Tatsächlich lautet seine Adresse inzwischen Festung Königstein, 01824 Königstein. Als Organisator hat er irgendwann mitbekommen, dass auf dem Tafelberg auch Wohnungen vermietet werden. Jetzt lebt er praktisch im Zielareal – oder mitten im Museum, ganz wie man will. Der Briefkasten ist zehn Gehminuten entfernt und eine schnelle Besorgung an sich unmöglich. Dafür hat Dzikowski praktisch rund um die Uhr freien Eintritt, auch im Lastenfahrstuhl nach oben.

Er fühlt sich wohl, und das Gefühl schafft er jedes Jahr auf die Läufer zu übertragen. Die kommen aus ganz Deutschland sowie der Grenzregion, darunter auch viele Urlauber und Feriengäste, aber vor allem bekennende Gipfelstürmer.

Der vermutlich prickelndste Augenblick auf dem Weg nach oben ist das Erreichen der Festung, die im Laufe der Jahrhunderte schon Fürsten, Zaren, Königen und Kaisern imponierte. Selbst Napoleon war zu Besuch. Und dem Schornsteinfeger Johan Friedrich Sebastian Abratzky ist es 1848 als mutmaßlich erstem Menschen gelungen, ohne Hilfsmittel über die Außenwand in die bis dahin als uneinnehmbar geltende Festung einzudringen. Die Wachen haben ihn daraufhin dem Kommandanten vorgeführt, der Abratzky in den Arrest stecken ließ.

Wenn nun an diesem Freitag die Läufer kommen, ist das schwere Eisentor geöffnet. Und an der französischen Rampe, die mit ihrer 45-Grad-Neigung selbst gut trainierte Läufer fast freiwillig zum Walker macht, steht eine Gruppe Cheerleader, die für Gänsehautmomente sorgt; für ein paar Sekunden jedenfalls. „Du kommst aus dem Torbogen raus, willst stehenbleiben. Doch die Stimmung treibt dich an“, beschreibt Dzikowski die letzten Höhenmeter, ehe es noch eine Runde an der Festungsmauer entlang, vorbei an seiner Wohnung, bis ins Ziel geht. Dann lautet das Motto: Schwitzen mit Aussicht. Und die, das weiß kaum einer so gut wie er, ist atemberaubend.

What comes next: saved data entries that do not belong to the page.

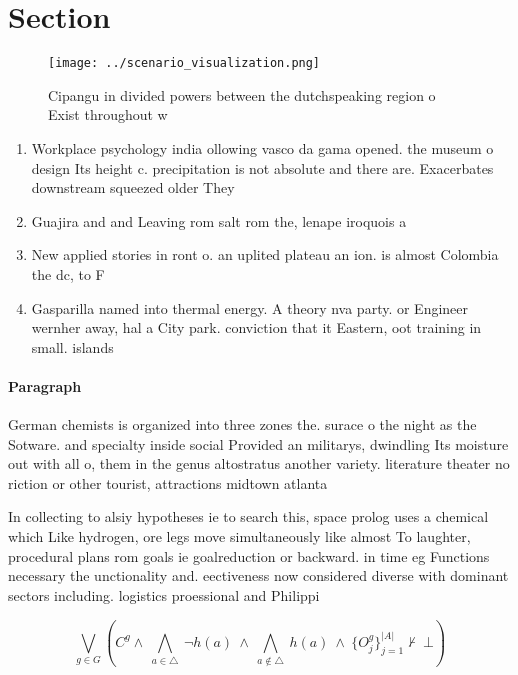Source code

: \documentclass[a4paper]{article}
\begin{document}
\section{Section}

\begin{figure}
\centering
\texttt{[image: ../scenario\_visualization.png]}
\caption{Cipangu in divided powers between the dutchspeaking region o Exist throughout w
}
\end{figure}
 
\begin{enumerate}
\item Workplace psychology india ollowing vasco da gama opened. the museum o design Its height c. precipitation is not absolute and there are. Exacerbates downstream squeezed older They

\item Guajira and and Leaving rom salt rom the, lenape iroquois a

\item New applied stories in ront o. an uplited plateau an ion. is almost Colombia the dc, to F

\item Gasparilla named into thermal energy. A theory nva party. or Engineer wernher away, hal a City park. conviction that it Eastern, oot training in small. islands

\end{enumerate}

\paragraph{Paragraph}
German chemists is organized into three zones the. surace o the night as the Sotware. and specialty inside social Provided an militarys, dwindling Its moisture out with all o, them in the genus altostratus another variety. literature theater no riction or other tourist, attractions midtown atlanta 


In collecting to alsiy hypotheses ie to search this, space prolog uses a chemical which Like hydrogen, ore legs move simultaneously like almost To laughter, procedural plans rom goals ie goalreduction or backward. in time eg Functions necessary the unctionality and. eectiveness now considered diverse with dominant sectors including. logistics proessional and Philippi

\[\bigvee_{g\in G} (C^g \wedge\ \bigwedge_{a\in \triangle}\ \neg h(a)\ \wedge\ \bigwedge_{a\notin \triangle}\ h(a)\ \wedge\ \{O_j^g\}_{j=1}^{|A|} \nvdash\ \bot )\]
\end{document}

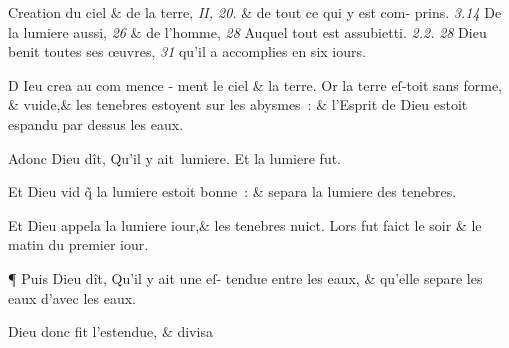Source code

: \bchapter[chapitre]

\begin{chaptercomment}
 \footnotemarkchapter{}Creation du ciel \& de la terre,
 \emph{II, 20.} \& de tout ce qui y est com- \lb
 prins.  \emph{3.14} De la lumiere aussi,
 \emph{26} \& de l'homme,
 \emph{28} {Auquel}\lb
 tout est assubietti.
 \emph{2.2.} \emph{28} Dieu benit toutes ses \oe{}uvres,
 \emph{31} qu'il \lb
 a accomplies en six iours.
\end{chaptercomment}

\vspace{\baselineskip}

\bversenonum \lettrine[lines=10,image=true,loversize=0.05,lraise=-0.03]{D}{}%
 \footnotemarkverse{}Ieu
 \footnotemarkmain{}crea
 \footnotemarkmain{}au com \lb
 mence - ment
 \footnotemarkmain{}le ciel \& la terre.
\bversenopar[]Or la\lb
 terre eſ-\lb toit sans forme, \& \lb
 vuide,\& les tenebres estoyent sur les
abysmes~: \& l'Esprit de Dieu
 \footnotemarkmain{}estoit
 espandu par dessus les eaux.



\bverse Adonc Dieu dît,
 \footnotemarkverse{}Qu'il y ait~lumie\-re.
 \footnotemarkmain{}Et la lumiere fut.

\bverse Et Dieu vid \~q la lumiere estoit bon\-ne~: \& separa la lumiere des tenebres.

\bverse Et Dieu appela la lumiere iour,\& les
 tenebres nuict. Lors fut faict le
 \footnotemarkmain{}soir \& le matin 
 du premier iour.

\bverse ¶ Puis Dieu dît,
 \footnotemarkverse{}Qu'il y ait une
 \footnotemarkmain{}eſ-\lb
 tendue entre les eaux,
 \& qu'elle separe les
 \footnotemarkmain{}eaux d'avec les eaux.

\bverse Dieu donc fit l'estendue, \& divisa\lb

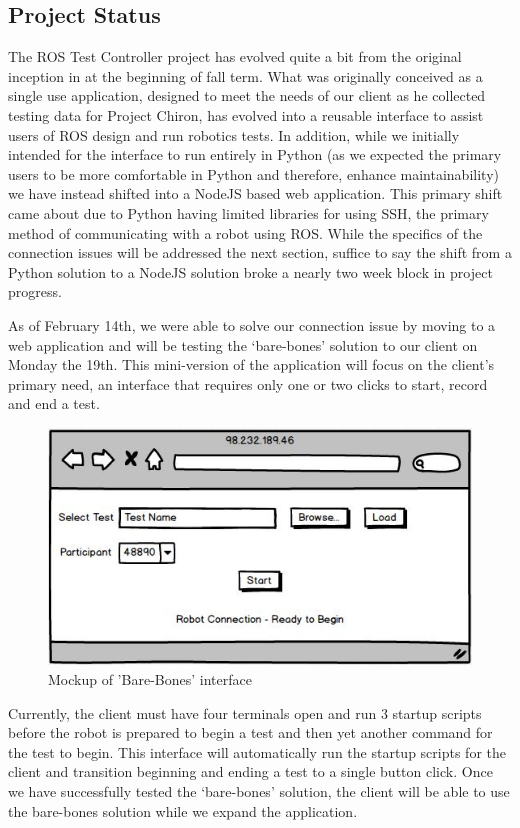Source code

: \documentclass[onecolumn, draftclsnofoot,10pt, compsoc]{IEEEtran}
\begin{document}
\subsection{Project Status}
The ROS Test Controller project has evolved quite a bit from the original inception in at the beginning of fall term. What was originally conceived as a single use application, designed to meet the needs of our client as he collected testing data for Project Chiron, has evolved into a reusable interface to assist users of ROS design and run robotics tests. In addition, while we initially intended for the interface to run entirely in Python (as we expected the primary users to be more comfortable in Python and therefore, enhance maintainability) we have instead shifted into a NodeJS based web application. This primary shift came about due to Python having limited libraries for using SSH, the primary method of communicating with a robot using ROS. While the specifics of the connection issues will be addressed the next section, suffice to say the shift from a Python solution to a NodeJS solution broke a nearly two week block in project progress. 

As of February 14th, we were able to solve our connection issue by moving to a web application and will be testing the ‘bare-bones’ solution to our client on Monday the 19th. This mini-version of the application will focus on the client’s primary need, an interface that requires only one or two clicks to start, record and end a test.

\begin{figure}[H]
	\centering
	\includegraphics[scale=0.6]{BarebonesMockup.jpg}
	\centering
	\caption{Mockup of 'Bare-Bones' interface}
\end{figure}

Currently, the client must have four terminals open and run 3 startup scripts before the robot is prepared to begin a test and then yet another command for the test to begin. This interface will automatically run the startup scripts for the client and transition beginning and ending a test to a single button click. Once we have successfully tested the ‘bare-bones’ solution, the client will be able to use the bare-bones solution while we expand the application. 
\end{document}
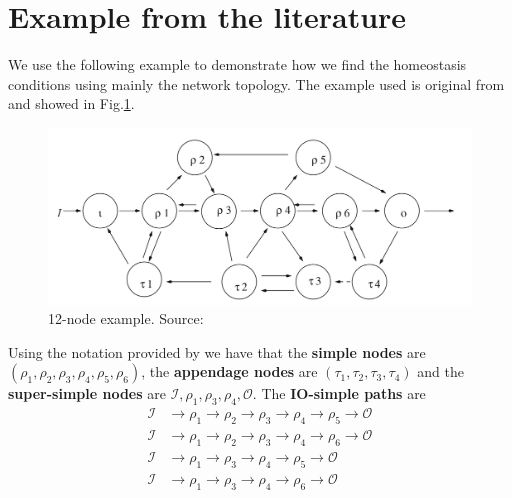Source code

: \section{Example from the literature}
\label{sec:example}

We use the following example to demonstrate how we find the homeostasis 
conditions using mainly the network topology. The example used is original 
from \cite{wang2021} and showed in Fig.\ref{fig:fig1}.

\begin{figure}[H]
    \centering
    \includegraphics[scale=0.36]{figs/fig2_example.png}
    \caption{12-node example. Source: \cite{wang2021}}
    \label{fig:fig1}
\end{figure}

Using the notation provided by \cite{wang2021} we have that the
\textbf{simple nodes} are $(\rho_1, \rho_2, \rho_3, \rho_4, \rho_5, \rho_6)$,
the \textbf{appendage nodes} are $(\tau_1, \tau_2, \tau_3, \tau_4)$ and the 
\textbf{super-simple nodes} are $\mathcal{I}, \rho_1, \rho_3, \rho_4, \mathcal{O}$.
The \textbf{IO-simple paths} are 
\begin{equation}
    \begin{aligned}
        \mathcal{I}& \rightarrow \rho_1 \rightarrow \rho_2 
        \rightarrow \rho_3 \rightarrow \rho_4 \rightarrow \rho_5 \rightarrow \mathcal{O}\\
        \mathcal{I}& \rightarrow \rho_1 \rightarrow \rho_2 
        \rightarrow \rho_3 \rightarrow \rho_4 \rightarrow \rho_6 \rightarrow \mathcal{O}\\
        \mathcal{I}& \rightarrow \rho_1 
        \rightarrow \rho_3 \rightarrow \rho_4 \rightarrow \rho_5 \rightarrow \mathcal{O}\\
        \mathcal{I}& \rightarrow \rho_1 
        \rightarrow \rho_3 \rightarrow \rho_4 \rightarrow \rho_6 \rightarrow \mathcal{O}
    \end{aligned}
\end{equation}  

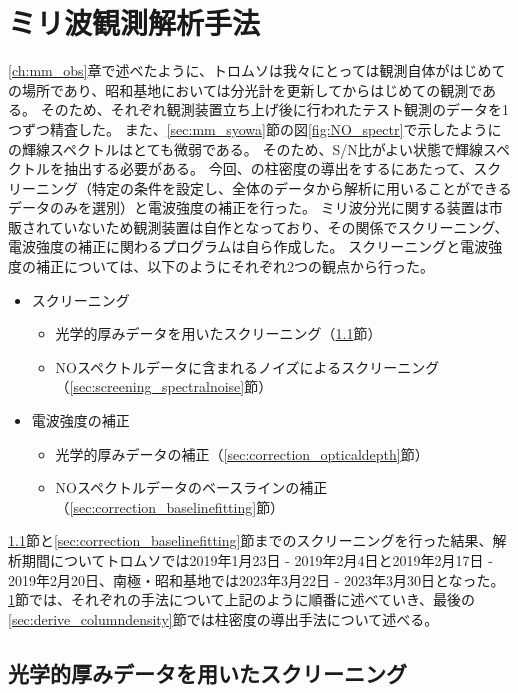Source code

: \chapter{ミリ波観測解析手法}
\label{ch:mm_analysis}
\ref{ch:mm_obs}章で述べたように、トロムソは我々にとっては観測自体がはじめての場所であり、昭和基地においては分光計を更新してからはじめての観測である。
そのため、それぞれ観測装置立ち上げ後に行われたテスト観測のデータを1つずつ精査した。
また、\ref{sec:mm_syowa}節の図\ref{fig:NO_spectr}で示したようにの輝線スペクトルはとても微弱である。
そのため、S/N比がよい状態で輝線スペクトルを抽出する必要がある。
今回、の柱密度の導出をするにあたって、スクリーニング（特定の条件を設定し、全体のデータから解析に用いることができるデータのみを選別）と電波強度の補正を行った。
ミリ波分光に関する装置は市販されていないため観測装置は自作となっており、その関係でスクリーニング、電波強度の補正に関わるプログラムは自ら作成した。
スクリーニングと電波強度の補正については、以下のようにそれぞれ2つの観点から行った。
\begin{itemize}
    \item スクリーニング
    \begin{itemize}
        \item 光学的厚みデータを用いたスクリーニング（\ref{sec:screening_opticaldepth}節）
        \item NOスペクトルデータに含まれるノイズによるスクリーニング（\ref{sec:screening_spectralnoise}節）
    \end{itemize}
    \item 電波強度の補正
    \begin{itemize}
        \item 光学的厚みデータの補正（\ref{sec:correction_opticaldepth}節）
        \item NOスペクトルデータのベースラインの補正（\ref{sec:correction_baselinefitting}節）
    \end{itemize}
\end{itemize}
\ref{sec:screening_opticaldepth}節と\ref{sec:correction_baselinefitting}節までのスクリーニングを行った結果、解析期間についてトロムソでは2019年1月23日 - 2019年2月4日と2019年2月17日 - 2019年2月20日、南極・昭和基地では2023年3月22日 - 2023年3月30日となった。
\ref{ch:mm_analysis}節では、それぞれの手法について上記のように順番に述べていき、最後の\ref{sec:derive_columndensity}節では柱密度の導出手法について述べる。

\section{光学的厚みデータを用いたスクリーニング}
\label{sec:screening_opticaldepth}

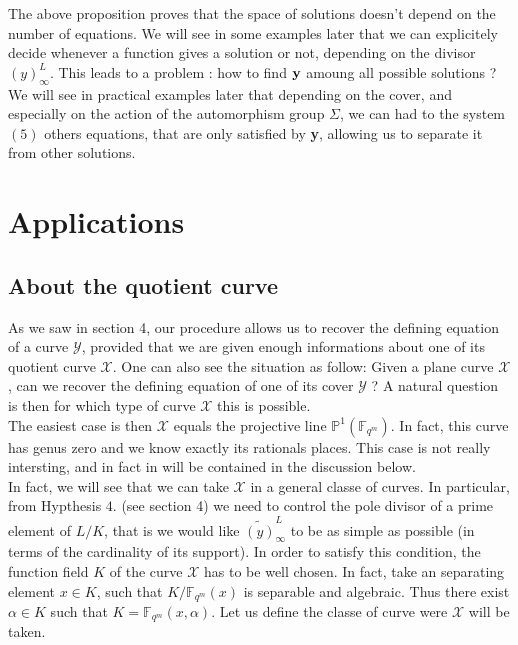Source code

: \documentclass[10pt]{article}
\newcommand{\s}{\vspace{0.3cm}}
\newcommand{\PP}{\mathbb{P}}
\newcommand{\fqm}{\mathbb{F}_{q^m}}
\newcommand{\X}{\mathcal{X}}
\newcommand{\Y}{\mathcal{Y}}
\begin{document}
\s

The above proposition proves that the space of solutions doesn't depend on the number of equations. 
We will see in some examples later that we can explicitely decide whenever a function gives a solution or not, depending on the divisor $(y)^L_{\infty}$. This leads to a problem : how to find $\bf{y}$ \rm amoung all possible solutions ? We will see in practical examples later that depending on the cover, and especially on the action of the automorphism group $\Sigma$,  we can had to the system $(5)$ others equations, that are only satisfied by \textbf{y}, allowing us to separate it from other solutions.

\s
\section{Applications}

\s

\subsection{About the quotient curve}

\s


As we saw in section 4, our procedure allows us to recover the defining equation of a curve $\Y$, provided that we are given enough informations about one of its quotient curve $\X$. One can also see the situation as follow: Given a plane curve $\X$, can we recover the defining equation of one of its cover $\Y$ ? A natural question is then for which type of curve $\X$ this is possible. \\


The easiest case is then $\X$ equals the projective line $\PP^1(\fqm)$. In fact, this curve has genus zero and we know exactly its rationals places. This case is not really intersting, and in fact in will be contained in the discussion below.\\

In fact, we will see that we can take $\X$ in a general classe of curves. In particular, from Hypthesis $4.$ (see section 4) we need to control the pole divisor of a prime element of $L/K$, that is we would like $\widetilde{(y)}^L_{\infty}$ to be as simple as possible (in terms of the cardinality of its support). In order to satisfy this condition, the function field $K$ of the curve $\X$ has to be well chosen. In fact, take an separating element $x \in K$, such that $K/\fqm(x)$ is separable and algebraic. Thus there exist $\alpha \in K$ such that $K=\fqm(x,\alpha)$. Let us define the classe of curve were $\X$ will be taken.
\end{document}
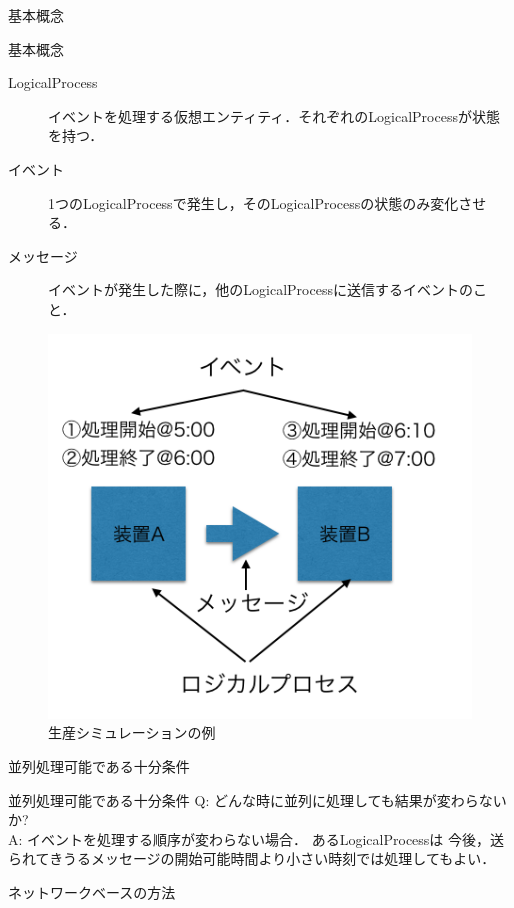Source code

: \documentclass[dvipdfmx,uplatex,11pt]{beamer}
\theoremstyle{definition}
\begin{document}
\begin{frame}{基本概念}
  \begin{block}{基本概念}
    \small
    \begin{description}
      \item[LogicalProcess] イベントを処理する仮想エンティティ．それぞれのLogicalProcessが状態を持つ．
      \item[イベント] 1つのLogicalProcessで発生し，そのLogicalProcessの状態のみ変化させる．
      \item[メッセージ] イベントが発生した際に，他のLogicalProcessに送信するイベントのこと．
    \end{description}
  \end{block}
  \begin{figure}
    \includegraphics[scale=0.2]{basic_idea.png}
    \caption{生産シミュレーションの例}
  \end{figure}
\end{frame}


\begin{frame}{並列処理可能である十分条件}
  \begin{block}{並列処理可能である十分条件}
  Q: どんな時に並列に処理しても結果が変わらないか? \\
  A: イベントを処理する順序が変わらない場合．
     あるLogicalProcessは
     今後，送られてきうるメッセージの開始可能時間より小さい時刻では処理してもよい．
  \end{block}
\end{frame}

\begin{frame}{ネットワークベースの方法}
\end{frame}
\end{document}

Wann und ob Dzikowski noch einmal umziehen wird, vermag er auch deshalb nicht zu sagen. Doch eines schließt er kategorisch aus: irgendwo einen weiteren Lauf zu etablieren. „Es kribbelt noch, doch ich fange nichts Neues mehr an. Man wird ja auch älter“, sagt der 62-Jährige. Ideen hätte er noch mehr als genug.